Two mobile money platforms have launched in Ethiopia, as the country looks to improve the take-up of bank services.

Dutch firm BelCash and Ireland’s Moss ICT are providing the infrastructure over which local banks and financial institutions are providing deposit, withdrawal, transfer and payment services via mobile device.

BelCash’s Hellocash service launched as a pilot in January 2015. And will launch commercially when it receives approval from the National Bank of Ethiopia. The hope is to receive permission in between three and six months’ time, the firm told Mobile World Live. Over 10,000 users expected to be active during the pilot phase

And BelCash could have 10 million customers by 2017 or 2018, the firm’s chief executive Vince Diop bullishly told Reuters.

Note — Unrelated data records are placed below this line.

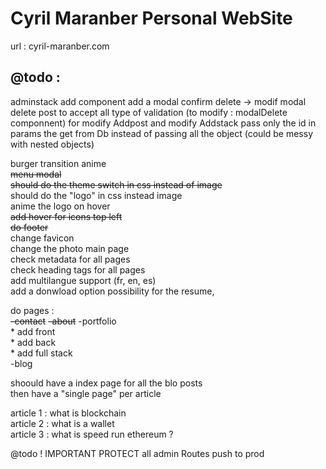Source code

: 
# Cyril Maranber Personal WebSite

url : cyril-maranber.com

## @todo :

adminstack add component add a modal confirm delete -> modif modal delete post to accept all type of validation (to modify : modalDelete componnent)
for modify Addpost and modify Addstack pass only the id in params the get from Db instead of passing all the object (could be messy with nested objects)


burger transition anime  
~~menu modal~~  
~~should do the theme switch in css instead of image~~  
should do the "logo" in css instead image  
anime the logo on hover  
~~add hover for icons top left~~  
~~do footer~~  
change favicon  
change the photo main page  
check metadata for all pages  
check heading tags for all pages  
add multilangue support (fr, en, es)  
add a donwload option possibility for the resume,  


do pages :  
    ~~-contact~~ 
    ~~-about~~
    -portfolio  
        * add front  
        * add back  
        * add full stack  
    -blog  

shoould have a index page for all the blo posts  
then have a "single page" per article  

article 1 : what is blockchain  
article 2 : what is a wallet  
article 3 : what is speed run ethereum ?  


@todo ! IMPORTANT PROTECT all admin Routes
push to prod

It would receive a fee for each transaction made.

Customers of Lion International Bank and Somali Micro Finance are to offer HelloCash to their account holders, said BelCash.

Diop also said the Cooperative Bank of Oromia was signed up. The country has a total of sixteen privately owned banks. Two more are in the Hellocash camp but have yet to make an application to the country’s central bank.

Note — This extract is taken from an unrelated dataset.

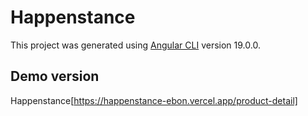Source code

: # Happenstance

This project was generated using [Angular CLI](https://github.com/angular/angular-cli) version 19.0.0.

## Demo version

Happenstance[https://happenstance-ebon.vercel.app/product-detail]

Meanwhile rival Moss ICT’s m-Birr service, which was approved by the country’s central bank in December, will be offered by five microfinance firms. It already has 5,000 to 6,000 users and expects to add 13,000 in February.

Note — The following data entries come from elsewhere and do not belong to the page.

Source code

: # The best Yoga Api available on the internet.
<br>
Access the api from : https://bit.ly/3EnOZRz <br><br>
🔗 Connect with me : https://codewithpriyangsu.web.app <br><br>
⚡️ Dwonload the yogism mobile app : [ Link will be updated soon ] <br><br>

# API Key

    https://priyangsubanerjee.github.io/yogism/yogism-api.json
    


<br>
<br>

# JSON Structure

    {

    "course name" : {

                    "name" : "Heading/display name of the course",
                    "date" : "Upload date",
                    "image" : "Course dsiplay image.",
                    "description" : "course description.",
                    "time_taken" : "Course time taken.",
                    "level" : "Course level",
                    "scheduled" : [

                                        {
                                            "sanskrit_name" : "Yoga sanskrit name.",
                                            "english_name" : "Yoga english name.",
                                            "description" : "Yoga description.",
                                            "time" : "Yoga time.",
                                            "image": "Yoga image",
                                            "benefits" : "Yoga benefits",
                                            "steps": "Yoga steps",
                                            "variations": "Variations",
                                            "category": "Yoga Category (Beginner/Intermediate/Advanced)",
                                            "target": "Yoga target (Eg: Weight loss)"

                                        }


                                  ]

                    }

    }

Moss ICT’s deputy general manager Kidist Negeye said the potential market was “in the millions”.

Only one in ten people currently have a bank account in Ethiopia.

BelCash is pushing its service’s interoperability and shared infrastructure features. The system is designed for multiple banks and microfinance firms to be interconnected and offer the mobile money service to their customers. Partnering financial institutions are able to share each other’s agent and branch network to serve each other’s customers.

This allow the customer of any partnering bank to visit any agent or branch to conduct financial services regardless of which bank the customer belongs too. The sharing of agent networks allow partnering banks to optimise their investment as well as increase nationwide service coverage.